Hotel Mumbai | Anthony Maras | March 22, 2019
There’s a fine line to be drawn about how to handle bringing a real-life tragedy to life in the world of cinema. How do you bring the truth to life and make the raw truth exist in the cinematic world, but also try to find a way to not just make it a sadistic experience for both those making the film and those sitting in front of the silver screen taking it in? This is a tricky balancing act, one probably not made any easier by how numb we are as a society to the near-normalization of shootings that seem as daily an occurrence as the president sending out a questionable tweet.

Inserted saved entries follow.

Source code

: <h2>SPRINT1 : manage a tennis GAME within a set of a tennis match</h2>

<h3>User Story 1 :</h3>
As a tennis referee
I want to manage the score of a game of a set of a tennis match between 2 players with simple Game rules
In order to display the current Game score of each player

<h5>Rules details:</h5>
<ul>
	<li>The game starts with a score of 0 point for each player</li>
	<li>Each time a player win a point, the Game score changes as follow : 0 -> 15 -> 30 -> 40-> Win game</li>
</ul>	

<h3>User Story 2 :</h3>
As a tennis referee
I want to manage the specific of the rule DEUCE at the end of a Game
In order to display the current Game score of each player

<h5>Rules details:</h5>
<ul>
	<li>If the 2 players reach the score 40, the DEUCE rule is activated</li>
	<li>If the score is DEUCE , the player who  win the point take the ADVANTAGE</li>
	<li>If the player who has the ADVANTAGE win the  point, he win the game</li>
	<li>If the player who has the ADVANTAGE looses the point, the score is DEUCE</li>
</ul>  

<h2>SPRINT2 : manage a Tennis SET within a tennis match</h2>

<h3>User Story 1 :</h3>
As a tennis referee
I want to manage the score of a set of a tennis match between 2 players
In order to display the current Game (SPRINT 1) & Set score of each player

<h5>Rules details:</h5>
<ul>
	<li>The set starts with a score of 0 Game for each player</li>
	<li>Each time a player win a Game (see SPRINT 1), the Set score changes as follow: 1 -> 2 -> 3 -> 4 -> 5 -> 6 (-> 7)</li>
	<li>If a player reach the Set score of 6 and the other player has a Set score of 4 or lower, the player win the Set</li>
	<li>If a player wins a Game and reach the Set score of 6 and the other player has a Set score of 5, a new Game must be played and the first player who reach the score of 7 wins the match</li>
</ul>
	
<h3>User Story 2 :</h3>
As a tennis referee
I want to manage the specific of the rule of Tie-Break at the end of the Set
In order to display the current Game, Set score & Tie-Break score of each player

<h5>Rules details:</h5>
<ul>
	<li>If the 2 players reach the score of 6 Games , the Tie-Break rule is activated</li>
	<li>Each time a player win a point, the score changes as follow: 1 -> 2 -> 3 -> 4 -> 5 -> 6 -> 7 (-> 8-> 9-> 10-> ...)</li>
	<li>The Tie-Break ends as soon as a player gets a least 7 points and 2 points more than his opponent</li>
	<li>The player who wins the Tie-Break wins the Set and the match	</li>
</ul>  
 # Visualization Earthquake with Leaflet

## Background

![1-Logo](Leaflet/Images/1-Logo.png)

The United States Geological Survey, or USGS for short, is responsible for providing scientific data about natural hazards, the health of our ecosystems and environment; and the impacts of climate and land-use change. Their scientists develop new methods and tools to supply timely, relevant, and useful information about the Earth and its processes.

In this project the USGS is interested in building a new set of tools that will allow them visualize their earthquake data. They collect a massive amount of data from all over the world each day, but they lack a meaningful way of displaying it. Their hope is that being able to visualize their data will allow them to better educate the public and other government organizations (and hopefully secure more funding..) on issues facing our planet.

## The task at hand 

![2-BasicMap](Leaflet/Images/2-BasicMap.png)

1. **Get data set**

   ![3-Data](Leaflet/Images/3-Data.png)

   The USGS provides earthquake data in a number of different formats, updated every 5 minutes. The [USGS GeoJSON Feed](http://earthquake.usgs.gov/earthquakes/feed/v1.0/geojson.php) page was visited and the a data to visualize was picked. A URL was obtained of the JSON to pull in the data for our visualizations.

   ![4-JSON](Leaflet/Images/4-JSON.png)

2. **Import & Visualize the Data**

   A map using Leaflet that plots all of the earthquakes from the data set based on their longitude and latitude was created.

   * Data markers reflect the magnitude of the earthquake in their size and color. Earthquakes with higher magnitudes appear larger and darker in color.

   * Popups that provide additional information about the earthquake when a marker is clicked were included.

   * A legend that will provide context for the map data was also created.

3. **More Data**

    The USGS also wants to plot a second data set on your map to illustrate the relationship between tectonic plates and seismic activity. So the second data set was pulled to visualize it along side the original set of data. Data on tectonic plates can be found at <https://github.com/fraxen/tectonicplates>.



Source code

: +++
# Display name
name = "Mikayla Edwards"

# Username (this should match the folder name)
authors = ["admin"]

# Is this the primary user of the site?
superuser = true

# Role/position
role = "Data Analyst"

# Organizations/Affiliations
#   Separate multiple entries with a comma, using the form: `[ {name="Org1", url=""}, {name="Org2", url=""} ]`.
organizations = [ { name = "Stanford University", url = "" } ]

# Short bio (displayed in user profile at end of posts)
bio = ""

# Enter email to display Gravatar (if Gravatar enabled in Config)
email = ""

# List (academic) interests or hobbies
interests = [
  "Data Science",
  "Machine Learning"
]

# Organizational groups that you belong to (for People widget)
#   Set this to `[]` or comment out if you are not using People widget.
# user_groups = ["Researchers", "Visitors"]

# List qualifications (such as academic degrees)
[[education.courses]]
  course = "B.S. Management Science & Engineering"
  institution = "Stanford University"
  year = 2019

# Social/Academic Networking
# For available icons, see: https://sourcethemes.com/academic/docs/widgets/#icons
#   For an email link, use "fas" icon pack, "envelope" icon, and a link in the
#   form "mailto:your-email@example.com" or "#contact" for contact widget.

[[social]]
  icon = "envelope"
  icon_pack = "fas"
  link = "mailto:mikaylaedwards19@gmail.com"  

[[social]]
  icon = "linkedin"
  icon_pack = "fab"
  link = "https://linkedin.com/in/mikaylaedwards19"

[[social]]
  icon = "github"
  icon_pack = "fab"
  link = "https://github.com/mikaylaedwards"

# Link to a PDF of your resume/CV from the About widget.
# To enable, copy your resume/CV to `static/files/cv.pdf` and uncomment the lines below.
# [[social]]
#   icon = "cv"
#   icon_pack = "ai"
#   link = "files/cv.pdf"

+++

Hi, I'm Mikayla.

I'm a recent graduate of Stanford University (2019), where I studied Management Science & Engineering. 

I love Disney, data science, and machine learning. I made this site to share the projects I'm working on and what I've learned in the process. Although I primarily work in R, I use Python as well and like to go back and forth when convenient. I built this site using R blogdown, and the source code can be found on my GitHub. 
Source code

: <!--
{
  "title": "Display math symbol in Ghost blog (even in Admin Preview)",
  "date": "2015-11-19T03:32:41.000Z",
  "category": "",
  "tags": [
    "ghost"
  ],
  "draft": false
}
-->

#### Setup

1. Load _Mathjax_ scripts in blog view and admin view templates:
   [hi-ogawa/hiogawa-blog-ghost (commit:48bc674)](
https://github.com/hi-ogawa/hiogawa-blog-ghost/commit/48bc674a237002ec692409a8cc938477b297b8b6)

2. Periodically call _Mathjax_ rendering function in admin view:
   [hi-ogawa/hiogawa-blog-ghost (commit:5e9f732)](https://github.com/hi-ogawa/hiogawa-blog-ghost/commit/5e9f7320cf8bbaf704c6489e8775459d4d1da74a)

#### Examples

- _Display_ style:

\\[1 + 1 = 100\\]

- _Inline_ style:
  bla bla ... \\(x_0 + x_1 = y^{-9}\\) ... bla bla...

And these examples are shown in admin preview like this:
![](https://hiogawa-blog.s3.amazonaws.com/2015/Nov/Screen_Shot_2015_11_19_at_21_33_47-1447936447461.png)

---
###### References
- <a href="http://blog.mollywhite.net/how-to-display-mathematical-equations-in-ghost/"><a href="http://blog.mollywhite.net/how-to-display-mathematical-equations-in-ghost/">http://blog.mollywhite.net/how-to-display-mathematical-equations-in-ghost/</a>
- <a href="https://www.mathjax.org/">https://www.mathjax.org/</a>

Director Anthony Maras tries to find this balance with Hotel Mumbai, which shows the real-life tragedy of the 2008 Mumbai attacks, mainly focusing on the siege of the famous Taj Hotel by a group of terrorists in Mumbai.
Making his feature-length film debut, Maras sets it all up in familiar fashion. We see our main protagonist Arjun (Dev Patel) at home with his wife and kids, so occupied with making sure they’re all right that he manages to lose a shoe on his way to work, which displeases his boss Oberoi (Anupam Kher). We see the hotel staff who take their job very seriously, worried about important guests, such as couple Zahra (Homeland and Ben-Hur‘s Nazanin Boniadi) and David (Call Me By Your Name‘s Armie Hammer), to the extent that the temperature of the bath must be perfect down to the exact degree. This goes to show us just how devoted that the staff is to both the customers and the hotel, practically a character in itself.
This is all set up prior to the arrival of four young men whose dangerous ideas are set into motion on this fateful day, as they cause terror across various center points of Mumbai. Our main focus is with four young jihadists (Amandeep Singh, Suhail Nayyar, Yash Trivedi, and Gaurav Paswala) who take orders from a faceless voice who promises that their sacrifice and acts of violence will gain them a first class ticket to the promised land.
As we meet all these likable guests and staff workers working and breathing within the hotel, it’s hard to stomach the senseless acts of brutal violence that unfold. Maras and cinematographer Nick Remy Matthews frame it all in a brutal unflinching manner that doesn’t shy away from showing the graphic violence, putting you into the inescapable reality of the situation, one that none of us could possibly want to experience firsthand; it’s truly unimaginable.
The shocking violence, mixed with some cliché characters and arcs, doesn’t allow Hotel Mumbai to become anything that you haven’t already seen before. When we first meet the foul-mouthed and rude Vasili (A Cure for Wellness‘ Jason Isaacs), it doesn’t surprise that he ends up evolving as a character during the adversity, eventually undertaking heroic acts. There are instances like this that seem to be taken right out of the tragedy movie playbook. But the reality of this situation is that many innocent people lost their lives, and so it also should be noted that Maras and his fellow screenwriter John Collee don’t shy away from killing main characters, some that would probably be safe in a more Hollywood version of this tragedy.
Dev Patel offers a typically warm and relatable performance as Arjun, a man who truly puts the customer first, like many of the brave employees of the hotel really did during those tragic days. There are plenty of tense moments and violence on screen, with a well-needed balance of warmth that Patel inhibits well. There are also equally solid showings from Nazanin Boniadi, Armie Hammer, Kher, and Isaacs who each have their effective moments of harrowing humanity.
It’s understandable that some viewers may sit through Hotel Mumbai and wonder what the purpose is of seeing people ruthless murdered on screen. If nothing else, it illuminates the brave men and woman of the hotel who willingly stayed behind instead of escaping to put their lives on the line to maintain their duty to their customers. It’s a reminder that even though there is so much evil in the world, there always remains a small sliver of hope and that, in the end, there are enough truly good people out there who will help us maintain our humanity.